__Instructions for the task__
Go through the listing below and show each line that has the word "begin".

__Dataset__
++++++++++++++++++++
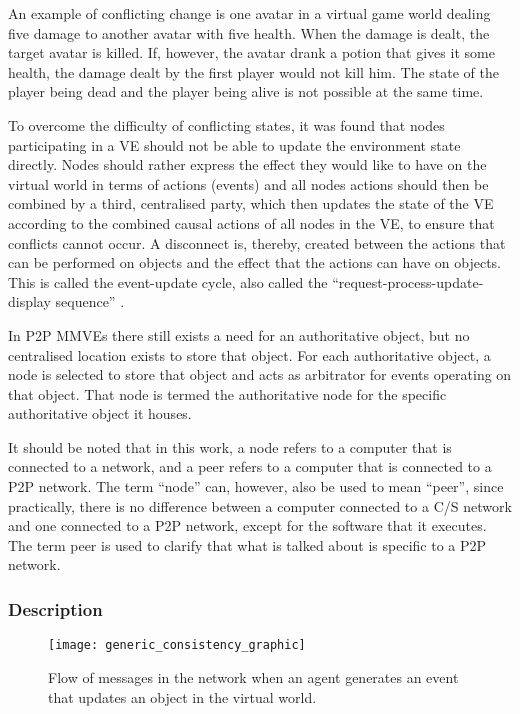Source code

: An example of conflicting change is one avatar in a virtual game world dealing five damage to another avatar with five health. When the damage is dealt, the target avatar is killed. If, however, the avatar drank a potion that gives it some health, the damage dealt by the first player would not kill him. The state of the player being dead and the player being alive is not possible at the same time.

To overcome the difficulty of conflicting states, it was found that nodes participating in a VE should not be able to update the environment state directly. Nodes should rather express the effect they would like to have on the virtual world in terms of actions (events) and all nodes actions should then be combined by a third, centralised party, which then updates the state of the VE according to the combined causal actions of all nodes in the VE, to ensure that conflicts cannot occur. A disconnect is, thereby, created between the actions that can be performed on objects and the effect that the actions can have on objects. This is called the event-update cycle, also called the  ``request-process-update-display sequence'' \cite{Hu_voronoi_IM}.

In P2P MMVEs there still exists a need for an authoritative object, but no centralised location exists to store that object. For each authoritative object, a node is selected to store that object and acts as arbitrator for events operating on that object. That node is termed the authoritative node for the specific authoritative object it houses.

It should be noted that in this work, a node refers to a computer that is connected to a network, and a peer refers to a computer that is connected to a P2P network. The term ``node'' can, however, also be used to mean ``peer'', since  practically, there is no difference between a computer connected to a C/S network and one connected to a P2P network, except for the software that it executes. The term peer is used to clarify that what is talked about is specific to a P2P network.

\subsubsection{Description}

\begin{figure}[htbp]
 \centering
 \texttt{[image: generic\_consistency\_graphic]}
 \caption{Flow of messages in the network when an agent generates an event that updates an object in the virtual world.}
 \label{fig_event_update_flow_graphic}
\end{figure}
++++++++++++++++++++
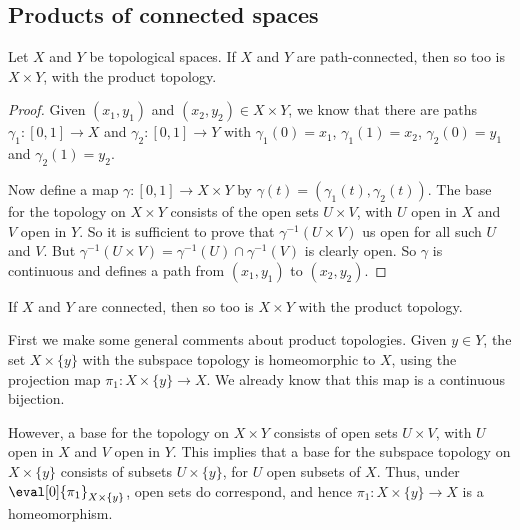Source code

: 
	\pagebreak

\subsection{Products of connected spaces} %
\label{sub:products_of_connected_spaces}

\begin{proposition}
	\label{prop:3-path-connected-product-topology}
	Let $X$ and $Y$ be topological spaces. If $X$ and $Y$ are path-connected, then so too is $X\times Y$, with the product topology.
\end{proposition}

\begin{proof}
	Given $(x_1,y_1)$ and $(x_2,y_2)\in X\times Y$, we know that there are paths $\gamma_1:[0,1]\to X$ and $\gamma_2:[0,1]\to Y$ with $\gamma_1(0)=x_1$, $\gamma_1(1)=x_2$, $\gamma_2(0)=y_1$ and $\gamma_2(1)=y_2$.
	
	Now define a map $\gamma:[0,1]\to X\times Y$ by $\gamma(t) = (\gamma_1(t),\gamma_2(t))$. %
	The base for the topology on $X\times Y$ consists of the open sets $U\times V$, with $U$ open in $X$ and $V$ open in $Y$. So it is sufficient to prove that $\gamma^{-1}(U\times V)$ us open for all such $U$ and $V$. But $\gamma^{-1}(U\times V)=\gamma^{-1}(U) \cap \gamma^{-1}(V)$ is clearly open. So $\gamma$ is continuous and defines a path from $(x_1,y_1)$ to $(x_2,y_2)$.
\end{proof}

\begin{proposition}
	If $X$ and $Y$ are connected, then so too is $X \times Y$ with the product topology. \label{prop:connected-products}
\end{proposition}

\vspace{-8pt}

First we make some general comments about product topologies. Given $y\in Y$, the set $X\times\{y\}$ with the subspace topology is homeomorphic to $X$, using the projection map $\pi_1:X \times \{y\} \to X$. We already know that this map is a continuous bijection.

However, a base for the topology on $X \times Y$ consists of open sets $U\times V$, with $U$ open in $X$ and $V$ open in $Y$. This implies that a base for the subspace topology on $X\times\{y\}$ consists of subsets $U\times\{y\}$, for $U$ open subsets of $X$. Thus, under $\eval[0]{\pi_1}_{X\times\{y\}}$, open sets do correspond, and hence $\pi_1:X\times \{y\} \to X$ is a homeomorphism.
++++++++++++++++++++
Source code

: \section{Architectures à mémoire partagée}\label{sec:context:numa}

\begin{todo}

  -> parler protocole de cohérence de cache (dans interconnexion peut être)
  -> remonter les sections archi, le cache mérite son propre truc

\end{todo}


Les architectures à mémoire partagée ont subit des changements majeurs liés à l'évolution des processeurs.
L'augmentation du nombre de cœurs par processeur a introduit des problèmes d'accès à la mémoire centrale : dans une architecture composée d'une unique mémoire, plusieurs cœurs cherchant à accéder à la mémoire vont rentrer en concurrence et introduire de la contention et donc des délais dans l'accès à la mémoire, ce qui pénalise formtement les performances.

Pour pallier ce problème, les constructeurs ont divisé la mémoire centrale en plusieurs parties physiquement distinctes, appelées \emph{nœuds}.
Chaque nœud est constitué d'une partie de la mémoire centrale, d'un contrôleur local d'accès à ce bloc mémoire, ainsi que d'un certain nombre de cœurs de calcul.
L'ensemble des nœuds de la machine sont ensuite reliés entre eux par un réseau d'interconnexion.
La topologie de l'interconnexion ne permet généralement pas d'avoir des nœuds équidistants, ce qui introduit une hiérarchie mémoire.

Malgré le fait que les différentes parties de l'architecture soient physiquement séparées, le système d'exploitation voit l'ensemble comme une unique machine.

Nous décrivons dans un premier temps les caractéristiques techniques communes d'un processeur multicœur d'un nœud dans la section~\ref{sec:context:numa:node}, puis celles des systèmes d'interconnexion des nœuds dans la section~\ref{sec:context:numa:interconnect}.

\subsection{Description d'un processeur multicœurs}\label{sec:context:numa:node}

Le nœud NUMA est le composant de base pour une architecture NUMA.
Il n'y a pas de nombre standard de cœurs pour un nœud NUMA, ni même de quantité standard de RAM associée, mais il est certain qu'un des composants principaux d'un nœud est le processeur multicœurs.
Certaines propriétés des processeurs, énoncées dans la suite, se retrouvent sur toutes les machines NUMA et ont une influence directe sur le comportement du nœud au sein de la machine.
++++++++++++++++++++
__Exercise response__
\begin{figure}[htbp]
\begin{proposition}
\begin{proof}
\begin{proposition}
\begin{todo}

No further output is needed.